The deficit has cast an increasingly long shadow over Congress with each upward revision. In August, the Congressional Budget Office said the deficit in 2004 would reach $480 billion — and that did not include the cost of the conflict in Iraq or pending legislation to expand Medicare. Now, in light of its Iraq budget request, the administration projects that next year's deficit will reach at least $525 billion.
It seems certain that Congress will approve at least the $87 billion Bush has requested. The bigger question is whether that will boost the deficit so high that lawmakers will reassess other parts of the budget or change their legislative ways.
Sen. Olympia J. Snowe (R-Maine), who voted against Bush's tax cut last spring because she was concerned about the deficit, said she thought the budget was putting new pressure on lawmakers to propose offsetting spending cuts when they propose increases — as she plans to when she pushes for more child-care funding in a welfare bill soon to come before the Senate.
"The deficit is now back on everyone's radar screen," Snowe said. "On the spending side, we have to make some choices."
But Snowe herself demonstrates why it will be so hard to reverse the current trend. Even though she says she is an adamant foe of deficits, Snowe still wants to go ahead with the $400-billion Medicare drug benefit. "Medicare is an exception and it should be," she said.
Bush and other politicians argue that running a deficit is justified at a time of military conflict abroad and economic downturn at home. His administration's stated goal has been to cut the deficit in half in five years. Rather than propose tax increases or big spending cuts, he is counting on economic growth to increase government revenue and reduce the red ink.

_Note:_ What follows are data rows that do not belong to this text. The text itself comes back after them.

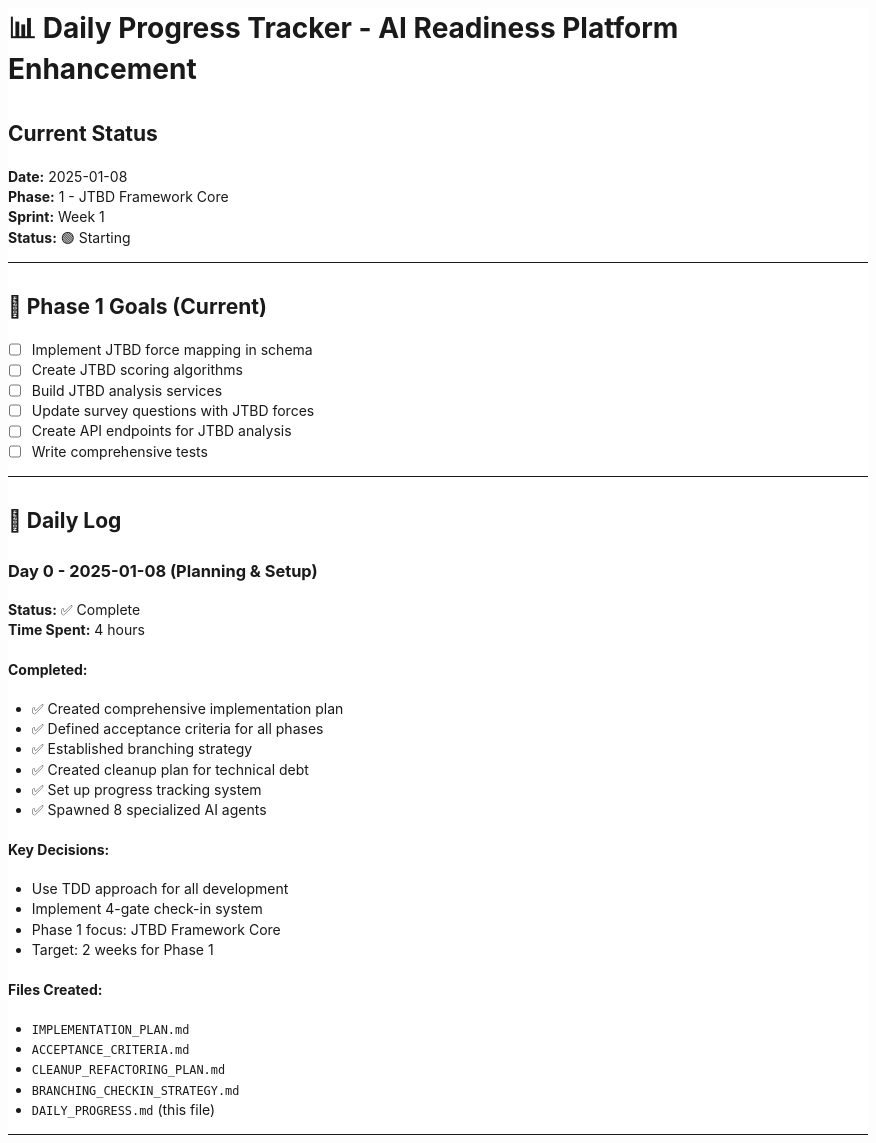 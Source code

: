 # 📊 Daily Progress Tracker - AI Readiness Platform Enhancement

## Current Status
**Date:** 2025-01-08  
**Phase:** 1 - JTBD Framework Core  
**Sprint:** Week 1  
**Status:** 🟢 Starting

---

## 🎯 Phase 1 Goals (Current)
- [ ] Implement JTBD force mapping in schema
- [ ] Create JTBD scoring algorithms  
- [ ] Build JTBD analysis services
- [ ] Update survey questions with JTBD forces
- [ ] Create API endpoints for JTBD analysis
- [ ] Write comprehensive tests

---

## 📅 Daily Log

### Day 0 - 2025-01-08 (Planning & Setup)
**Status:** ✅ Complete  
**Time Spent:** 4 hours

#### Completed:
- ✅ Created comprehensive implementation plan
- ✅ Defined acceptance criteria for all phases
- ✅ Established branching strategy
- ✅ Created cleanup plan for technical debt
- ✅ Set up progress tracking system
- ✅ Spawned 8 specialized AI agents

#### Key Decisions:
- Use TDD approach for all development
- Implement 4-gate check-in system
- Phase 1 focus: JTBD Framework Core
- Target: 2 weeks for Phase 1

#### Files Created:
- `IMPLEMENTATION_PLAN.md`
- `ACCEPTANCE_CRITERIA.md`
- `CLEANUP_REFACTORING_PLAN.md`
- `BRANCHING_CHECKIN_STRATEGY.md`
- `DAILY_PROGRESS.md` (this file)

---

Bush and his Republican allies argue that tax cuts will help reduce the deficit, not increase it, because they spur the economic growth that will generate new revenue. That is why House Republicans are still plowing ahead with plans this week to pass another $12.5-billion tax cut to encourage charitable giving. A bigger test will come this fall when Congress debates a big-business tax break later this fall. A version drafted by House Ways and Means Chairman Bill Thomas (R-Bakersfield) would cost $127 billion over 10 years.
"When you give people their money back, they grow the economy much better than the government does," said House Majority Whip Roy Blunt (R-Mo.). "The way to move out of deficit is to grow the economy."
Walker and other analysts argue, however, that economic growth alone will not bring the budget back into the black. They say that will require aggressive anti-deficit initiatives on a par with those launched in the 1980s and 1990s.
A 1985 law, for example, set up a mechanism to make automatic spending cuts if Congress missed specified annual deficit targets. In 1990, a tax hike was passed with the support of President George H. W. Bush, the current president's father.
In 1993, President Clinton and Congress passed a package of tax increases and spending cuts. In 1997, Congress passed a budget-balancing plan that included politically painful reductions in the growth of Medicare spending.
Now, however, any tax hike is anathema to a Republican Party that has turned into a bastion of tax cut enthusiasts in the decade since the elder Bush left office.
On the other hand, according to a study by the libertarian Cato Institute, the current president's first three annual budgets increased outlays by 15.6% — compared with 6.8% in President Reagan's first three budgets.